A HAIRDRESSER who repeatedly opened her Oakenshaw salon during the second lockdown has been served a closure order by the court.

Kirklees Council issued a closure notice and applied for a court order to shut Quinn Blakey Hairdressing, in Bradford Road, after the owner Sinead Quinn continued to defy lockdown regulations.

In a hearing at Bradford and Keighley Magistrates Court this lunchtime, Rebecca Todd, chair of the bench, granted the order, saying Ms Quinn's behaviour was "causing people distress at an already stressful and disturbing time".

Ms Quinn failed to turn up at court and the trial took place in her absence.

The order is in place with immediate effect and lasts until midnight on Tuesday, when the month-long national restrictions end and West Yorkshire moves into Tier 3 lockdown.

During the current four-week Covid-19 national lockdown, it has been illegal for non-essential businesses, including hairdressers, to open.

Speaking in court, Tahir Hanif, prosecuting on behalf of Kirklees Council, said Ms Quinn had mentioned "the Magna Carta" and said she "did not consent to abide by the legislation".

Mr Hanif told the courtroom: "A court notice was served at the hairdressers on Saturday at 1.30pm. It was posted and placed on the shop in other prominent spots.

"The notice was accepted and acknowledged, along with some other remarks I will not go into.

"The application by Kirklees Council is for an closure order. When the second national lockdown was imposed, one of the reasons was due to increases in positive tests, and this particular legislation had certain premises and businesses that could not open, and most businesses did close. One of those businesses was hairdressers, salons and barbers.

"On a number of occasions, the owner of this premises [Quinn Blakey Hairdressing] Sinead Quinn opened her premises for customers and when enforcement officers attended they observed customers being engaged in services offered and inside the shop.

"When asked to open the door to have a discussion, Ms Quinn refused, and mentioned the Magna Carta and that this legislation does not apply to her, and that she does not consent to abide by this legislation.

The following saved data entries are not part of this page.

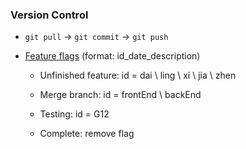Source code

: ### Version Control

+ `git pull` → `git commit` → `git push`

+ [Feature flags](https://discuss.kotlinlang.org/t/any-plans-for-having-conditional-compiling/1041) (format: id_date_description)
  
  + Unfinished feature: id = dai \ ling \ xi \ jia \ zhen
  
  + Merge branch: id = frontEnd \ backEnd
  
  + Testing: id = G12
  
  + Complete: remove flag

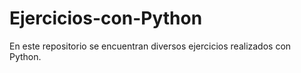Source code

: # Ejercicios-con-Python
En este repositorio se encuentran diversos ejercicios realizados con Python.

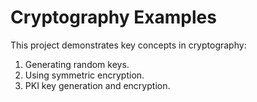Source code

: # Cryptography Examples

This project demonstrates key concepts in cryptography:
1.  Generating random keys.
2.  Using symmetric encryption.  
3.  PKI key generation and encryption.  
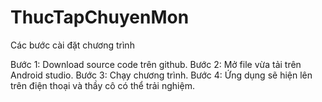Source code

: # ThucTapChuyenMon

Các bước cài đặt chương trình

Bước 1: Download source code trên github.
Bước 2: Mở file vừa tải trên Android studio.
Bước 3: Chạy chương trình.
Bước 4: Ứng dụng sẽ hiện lên trên điện thoại và thầy cô có thể trải nghiệm.
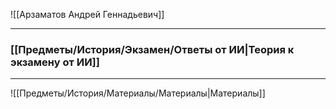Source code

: ![[Арзаматов Андрей Геннадьевич]]

---

### [[Предметы/История/Экзамен/Ответы от ИИ|Теория к экзамену от ИИ]]

---

![[Предметы/История/Материалы/Материалы|Материалы]]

"She posted a video of this on her Instagram account and it gained some notoriety."

Mr Hanif said the shop had been observed to be open on November 9, 12, 13 and 14, and fixed penalty notices were issued - which have so far totalled £17,000 - but that these fines were "no hindrance to her behaviour".

"It was a simple disregard of the notices," he said.

"Wendy Blakeley, head of public protection at Kirklees Council, said she understands it's a difficult time, but there is support that can be received and wished to engage Ms Quinn, but there was no response and she continued to open.

"Pressure built on the council, with coverage in local and national media, and it seemed like a running joke to Ms Quinn that she was not complying.

"More complaints were made to the council about a perceived lack of action, and a final Letter Before Action was posted last Tuesday, on November 24. Kirklees' position was a case of, if you close now that will hopefully resolve the matter.

"Unfortunately, on November 26 and 27 the shop was open again and a complaint from a member of the public. A decision was taken that a message had to be sent and that this behaviour would not be acceptable because of the risks to the health of the public.

"Opening endangered the lives of members of the public because of the Covid-19 pandemic."

Judith Stones, manager of infectious diseases at Kirklees Council, added: "We received numerous complaints from the public about the premises being open, and we have to ensure restrictions are followed.

"We had 20 different complainants who were distressed about it, especially with the incredibly high infection rate in Kirklees. The public are very concerned about their health and the health of others.

"A lot of other people in the industry have closed, and we need to do everything we can to get the virus under control. We are supposed to stay at home except for permitted reasons; a haircut is not one of those reasons."

When asked about the timing of the application, with national lockdown ending on Wednesday, Mr Hanif said it was a "last resort" and the council had taken other options to resolve the situation and "give the owner every opportunity to comply with regulations", but followed the continued failure to do so meant this was "the only appropriate action".

Chair of the bench Rebecca Todd said while there were still "real concerns about the timing of this application, we are satisfied it is needed to protect public nuisance and safeguard public health".

"Ms Quinn's behaviour is causing distress to the public in an already stressful and disturbing time."